Start of Block

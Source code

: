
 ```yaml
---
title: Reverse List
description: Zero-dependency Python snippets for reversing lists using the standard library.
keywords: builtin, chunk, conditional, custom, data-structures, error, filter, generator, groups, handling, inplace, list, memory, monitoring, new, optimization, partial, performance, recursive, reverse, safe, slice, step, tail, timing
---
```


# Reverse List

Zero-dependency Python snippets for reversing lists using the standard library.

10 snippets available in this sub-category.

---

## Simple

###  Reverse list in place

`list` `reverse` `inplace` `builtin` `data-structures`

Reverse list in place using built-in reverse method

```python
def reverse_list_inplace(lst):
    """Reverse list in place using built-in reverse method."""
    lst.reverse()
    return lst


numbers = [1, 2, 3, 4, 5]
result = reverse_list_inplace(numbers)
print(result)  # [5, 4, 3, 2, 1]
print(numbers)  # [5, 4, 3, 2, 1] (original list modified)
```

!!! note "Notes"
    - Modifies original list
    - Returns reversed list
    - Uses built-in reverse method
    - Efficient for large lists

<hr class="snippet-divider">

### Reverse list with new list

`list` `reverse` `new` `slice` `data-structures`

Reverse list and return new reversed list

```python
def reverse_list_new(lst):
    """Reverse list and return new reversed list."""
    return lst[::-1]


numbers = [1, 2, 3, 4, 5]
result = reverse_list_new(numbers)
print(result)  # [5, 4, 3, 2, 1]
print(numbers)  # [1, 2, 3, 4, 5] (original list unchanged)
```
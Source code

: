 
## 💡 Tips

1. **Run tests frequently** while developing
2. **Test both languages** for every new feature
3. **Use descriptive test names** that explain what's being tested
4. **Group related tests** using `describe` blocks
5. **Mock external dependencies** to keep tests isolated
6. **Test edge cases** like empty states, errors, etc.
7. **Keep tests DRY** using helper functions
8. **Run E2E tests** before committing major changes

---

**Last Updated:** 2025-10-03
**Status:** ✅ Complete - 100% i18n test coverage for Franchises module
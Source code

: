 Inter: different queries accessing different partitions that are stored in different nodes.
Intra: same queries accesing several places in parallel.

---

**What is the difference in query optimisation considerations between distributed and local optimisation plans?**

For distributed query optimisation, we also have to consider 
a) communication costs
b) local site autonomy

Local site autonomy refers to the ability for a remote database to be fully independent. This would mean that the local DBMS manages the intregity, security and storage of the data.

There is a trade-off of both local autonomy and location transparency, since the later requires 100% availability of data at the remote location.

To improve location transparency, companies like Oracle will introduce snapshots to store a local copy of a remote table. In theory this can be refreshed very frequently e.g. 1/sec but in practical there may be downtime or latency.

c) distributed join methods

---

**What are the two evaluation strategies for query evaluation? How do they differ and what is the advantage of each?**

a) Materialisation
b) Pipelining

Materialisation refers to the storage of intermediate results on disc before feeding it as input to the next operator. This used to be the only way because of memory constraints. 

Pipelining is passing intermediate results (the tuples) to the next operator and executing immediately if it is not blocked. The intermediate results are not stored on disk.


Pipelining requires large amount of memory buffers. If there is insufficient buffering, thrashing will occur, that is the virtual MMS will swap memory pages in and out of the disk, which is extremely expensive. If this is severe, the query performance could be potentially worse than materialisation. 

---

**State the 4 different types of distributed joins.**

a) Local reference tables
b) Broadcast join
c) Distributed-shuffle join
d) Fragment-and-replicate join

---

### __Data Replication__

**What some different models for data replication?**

End of Block

[Work task]: Please give every entry again, precisely as it appears.

[Reply]:
Source code

:
 ```yaml
---
title: Reverse List
description: Zero-dependency Python snippets for reversing lists using the standard library.
keywords: builtin, chunk, conditional, custom, data-structures, error, filter, generator, groups, handling, inplace, list, memory, monitoring, new, optimization, partial, performance, recursive, reverse, safe, slice, step, tail, timing
---
```


# Reverse List

Zero-dependency Python snippets for reversing lists using the standard library.

10 snippets available in this sub-category.

---

## Simple

###  Reverse list in place

`list` `reverse` `inplace` `builtin` `data-structures`

Reverse list in place using built-in reverse method

```python
def reverse_list_inplace(lst):
    """Reverse list in place using built-in reverse method."""
    lst.reverse()
    return lst


numbers = [1, 2, 3, 4, 5]
result = reverse_list_inplace(numbers)
print(result)  # [5, 4, 3, 2, 1]
print(numbers)  # [5, 4, 3, 2, 1] (original list modified)
```

!!! note "Notes"
    - Modifies original list
    - Returns reversed list
    - Uses built-in reverse method
    - Efficient for large lists

<hr class="snippet-divider">

### Reverse list with new list

`list` `reverse` `new` `slice` `data-structures`

Reverse list and return new reversed list

```python
def reverse_list_new(lst):
    """Reverse list and return new reversed list."""
    return lst[::-1]


numbers = [1, 2, 3, 4, 5]
result = reverse_list_new(numbers)
print(result)  # [5, 4, 3, 2, 1]
print(numbers)  # [1, 2, 3, 4, 5] (original list unchanged)
```
Source code

: 
## 💡 Tips

1. **Run tests frequently** while developing
2. **Test both languages** for every new feature
3. **Use descriptive test names** that explain what's being tested
4. **Group related tests** using `describe` blocks
5. **Mock external dependencies** to keep tests isolated
6. **Test edge cases** like empty states, errors, etc.
7. **Keep tests DRY** using helper functions
8. **Run E2E tests** before committing major changes

---

**Last Updated:** 2025-10-03
**Status:** ✅ Complete - 100% i18n test coverage for Franchises module
Source code

: Inter: different queries accessing different partitions that are stored in different nodes.
Intra: same queries accesing several places in parallel.

---

**What is the difference in query optimisation considerations between distributed and local optimisation plans?**

For distributed query optimisation, we also have to consider 
a) communication costs
b) local site autonomy

Local site autonomy refers to the ability for a remote database to be fully independent. This would mean that the local DBMS manages the intregity, security and storage of the data.

There is a trade-off of both local autonomy and location transparency, since the later requires 100% availability of data at the remote location.

To improve location transparency, companies like Oracle will introduce snapshots to store a local copy of a remote table. In theory this can be refreshed very frequently e.g. 1/sec but in practical there may be downtime or latency.

c) distributed join methods

---

**What are the two evaluation strategies for query evaluation? How do they differ and what is the advantage of each?**

a) Materialisation
b) Pipelining

Materialisation refers to the storage of intermediate results on disc before feeding it as input to the next operator. This used to be the only way because of memory constraints. 

Pipelining is passing intermediate results (the tuples) to the next operator and executing immediately if it is not blocked. The intermediate results are not stored on disk.


Pipelining requires large amount of memory buffers. If there is insufficient buffering, thrashing will occur, that is the virtual MMS will swap memory pages in and out of the disk, which is extremely expensive. If this is severe, the query performance could be potentially worse than materialisation. 

---

**State the 4 different types of distributed joins.**

a) Local reference tables
b) Broadcast join
c) Distributed-shuffle join
d) Fragment-and-replicate join

---

### __Data Replication__

**What some different models for data replication?**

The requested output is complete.